= Beginning of Section =
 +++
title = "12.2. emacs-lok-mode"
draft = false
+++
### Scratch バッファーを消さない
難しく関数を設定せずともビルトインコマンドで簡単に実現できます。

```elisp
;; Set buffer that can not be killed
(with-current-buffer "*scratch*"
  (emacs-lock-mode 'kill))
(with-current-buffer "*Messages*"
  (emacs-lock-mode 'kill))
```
= End of Section =
Work to complete — Take each record above and return it verbatim.

Exercise solution —
 +++
title = "12.2. emacs-lok-mode"
draft = false
+++
### Scratch バッファーを消さない
難しく関数を設定せずともビルトインコマンドで簡単に実現できます。

```elisp
;; Set buffer that can not be killed
(with-current-buffer "*scratch*"
  (emacs-lock-mode 'kill))
(with-current-buffer "*Messages*"
  (emacs-lock-mode 'kill))
```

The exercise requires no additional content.